What is required. Give back every line of the material below that has the string "pending".

Records supplied START

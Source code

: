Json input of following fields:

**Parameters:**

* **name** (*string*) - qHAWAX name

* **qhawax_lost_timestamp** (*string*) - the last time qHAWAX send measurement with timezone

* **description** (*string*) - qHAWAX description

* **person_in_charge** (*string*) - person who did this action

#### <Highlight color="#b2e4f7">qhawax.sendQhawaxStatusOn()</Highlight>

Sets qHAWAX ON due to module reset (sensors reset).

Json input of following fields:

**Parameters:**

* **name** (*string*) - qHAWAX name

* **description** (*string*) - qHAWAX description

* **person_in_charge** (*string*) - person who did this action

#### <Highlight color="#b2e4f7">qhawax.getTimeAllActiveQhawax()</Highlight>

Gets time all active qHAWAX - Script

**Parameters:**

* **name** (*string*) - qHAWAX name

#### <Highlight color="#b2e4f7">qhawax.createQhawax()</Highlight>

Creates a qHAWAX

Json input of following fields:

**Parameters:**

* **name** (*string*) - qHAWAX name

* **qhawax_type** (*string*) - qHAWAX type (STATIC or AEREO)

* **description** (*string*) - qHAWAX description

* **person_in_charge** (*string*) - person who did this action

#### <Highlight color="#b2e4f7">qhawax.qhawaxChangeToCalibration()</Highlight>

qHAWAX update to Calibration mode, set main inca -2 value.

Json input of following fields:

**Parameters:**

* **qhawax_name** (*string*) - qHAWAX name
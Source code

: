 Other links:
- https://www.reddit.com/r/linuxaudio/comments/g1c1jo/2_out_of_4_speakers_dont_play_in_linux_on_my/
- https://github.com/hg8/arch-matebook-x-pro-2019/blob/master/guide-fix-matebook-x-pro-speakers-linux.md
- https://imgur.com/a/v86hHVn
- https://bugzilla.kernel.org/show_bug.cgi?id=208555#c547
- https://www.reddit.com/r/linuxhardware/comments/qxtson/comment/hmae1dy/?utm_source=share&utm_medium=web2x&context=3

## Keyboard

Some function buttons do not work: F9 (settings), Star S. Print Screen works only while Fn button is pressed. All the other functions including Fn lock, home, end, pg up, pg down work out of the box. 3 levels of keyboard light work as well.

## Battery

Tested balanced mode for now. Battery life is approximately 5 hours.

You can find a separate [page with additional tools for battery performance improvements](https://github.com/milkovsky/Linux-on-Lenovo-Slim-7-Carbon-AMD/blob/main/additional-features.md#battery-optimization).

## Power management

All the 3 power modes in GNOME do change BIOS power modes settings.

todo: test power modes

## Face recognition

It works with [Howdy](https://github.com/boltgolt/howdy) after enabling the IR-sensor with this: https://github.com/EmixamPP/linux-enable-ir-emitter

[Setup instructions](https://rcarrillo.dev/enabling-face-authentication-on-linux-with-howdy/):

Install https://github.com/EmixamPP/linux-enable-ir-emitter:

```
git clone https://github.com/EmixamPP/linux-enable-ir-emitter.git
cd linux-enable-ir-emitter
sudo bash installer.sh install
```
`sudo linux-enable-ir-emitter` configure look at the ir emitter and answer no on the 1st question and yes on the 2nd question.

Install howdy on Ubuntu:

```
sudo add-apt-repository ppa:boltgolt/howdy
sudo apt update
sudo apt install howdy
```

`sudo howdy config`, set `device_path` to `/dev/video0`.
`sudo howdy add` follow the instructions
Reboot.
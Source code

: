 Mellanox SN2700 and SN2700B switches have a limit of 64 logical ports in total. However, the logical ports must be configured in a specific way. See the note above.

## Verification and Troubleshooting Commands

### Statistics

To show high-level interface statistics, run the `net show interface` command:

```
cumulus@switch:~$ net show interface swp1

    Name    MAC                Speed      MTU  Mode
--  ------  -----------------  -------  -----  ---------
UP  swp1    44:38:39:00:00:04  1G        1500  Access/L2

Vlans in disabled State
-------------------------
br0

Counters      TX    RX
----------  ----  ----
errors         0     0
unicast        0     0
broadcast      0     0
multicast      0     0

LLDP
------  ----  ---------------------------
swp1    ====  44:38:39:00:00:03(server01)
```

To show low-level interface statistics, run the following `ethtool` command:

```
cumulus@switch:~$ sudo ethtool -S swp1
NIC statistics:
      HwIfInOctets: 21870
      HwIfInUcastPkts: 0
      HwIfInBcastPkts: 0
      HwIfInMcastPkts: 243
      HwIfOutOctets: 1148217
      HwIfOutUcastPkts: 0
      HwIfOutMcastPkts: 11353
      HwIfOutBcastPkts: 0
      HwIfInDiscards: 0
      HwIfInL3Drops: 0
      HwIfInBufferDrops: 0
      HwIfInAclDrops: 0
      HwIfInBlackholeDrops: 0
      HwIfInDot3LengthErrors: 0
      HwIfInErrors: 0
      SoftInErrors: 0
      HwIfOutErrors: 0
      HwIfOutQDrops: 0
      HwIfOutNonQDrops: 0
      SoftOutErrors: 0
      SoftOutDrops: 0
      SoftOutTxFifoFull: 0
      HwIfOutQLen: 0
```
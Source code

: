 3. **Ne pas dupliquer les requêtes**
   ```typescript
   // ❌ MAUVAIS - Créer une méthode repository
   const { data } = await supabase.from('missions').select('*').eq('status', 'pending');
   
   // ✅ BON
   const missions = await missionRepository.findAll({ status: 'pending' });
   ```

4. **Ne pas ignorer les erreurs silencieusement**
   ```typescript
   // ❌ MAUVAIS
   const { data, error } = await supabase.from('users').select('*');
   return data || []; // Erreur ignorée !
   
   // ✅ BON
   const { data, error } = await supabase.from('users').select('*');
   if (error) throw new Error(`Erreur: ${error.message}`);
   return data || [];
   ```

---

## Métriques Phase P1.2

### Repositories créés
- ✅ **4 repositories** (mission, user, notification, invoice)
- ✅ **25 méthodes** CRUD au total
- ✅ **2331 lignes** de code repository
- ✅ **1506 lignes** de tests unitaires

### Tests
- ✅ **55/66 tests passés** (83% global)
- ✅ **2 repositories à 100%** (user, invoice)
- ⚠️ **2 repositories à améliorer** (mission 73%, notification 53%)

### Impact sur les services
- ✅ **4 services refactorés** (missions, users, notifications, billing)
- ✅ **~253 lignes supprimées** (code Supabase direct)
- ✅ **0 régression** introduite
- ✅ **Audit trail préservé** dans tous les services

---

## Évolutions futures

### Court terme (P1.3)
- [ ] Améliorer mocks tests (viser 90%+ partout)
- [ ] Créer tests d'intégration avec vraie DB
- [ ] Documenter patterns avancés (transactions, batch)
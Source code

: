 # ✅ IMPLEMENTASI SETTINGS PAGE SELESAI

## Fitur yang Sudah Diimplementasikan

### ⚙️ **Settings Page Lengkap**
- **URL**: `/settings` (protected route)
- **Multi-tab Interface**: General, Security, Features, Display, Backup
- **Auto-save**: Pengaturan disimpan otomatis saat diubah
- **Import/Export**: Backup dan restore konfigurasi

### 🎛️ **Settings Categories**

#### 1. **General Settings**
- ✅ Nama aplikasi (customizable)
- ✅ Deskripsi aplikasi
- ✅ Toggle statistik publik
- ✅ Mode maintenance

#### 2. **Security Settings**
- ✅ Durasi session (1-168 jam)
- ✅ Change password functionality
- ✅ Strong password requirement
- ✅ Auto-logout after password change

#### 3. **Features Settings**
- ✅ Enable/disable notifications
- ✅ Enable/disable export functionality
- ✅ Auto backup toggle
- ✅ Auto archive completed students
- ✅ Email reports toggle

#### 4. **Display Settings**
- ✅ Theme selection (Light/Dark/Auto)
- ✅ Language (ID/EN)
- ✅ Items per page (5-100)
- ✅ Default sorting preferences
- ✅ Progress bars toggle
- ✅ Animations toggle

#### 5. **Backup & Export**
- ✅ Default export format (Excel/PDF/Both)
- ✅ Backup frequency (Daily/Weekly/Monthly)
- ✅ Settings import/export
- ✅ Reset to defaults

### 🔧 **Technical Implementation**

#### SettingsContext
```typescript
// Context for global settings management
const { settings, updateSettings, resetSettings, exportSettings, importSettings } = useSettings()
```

Records supplied END

Response to this task.
   const { data } = await supabase.from('missions').select('*').eq('status', 'pending');
   const missions = await missionRepository.findAll({ status: 'pending' });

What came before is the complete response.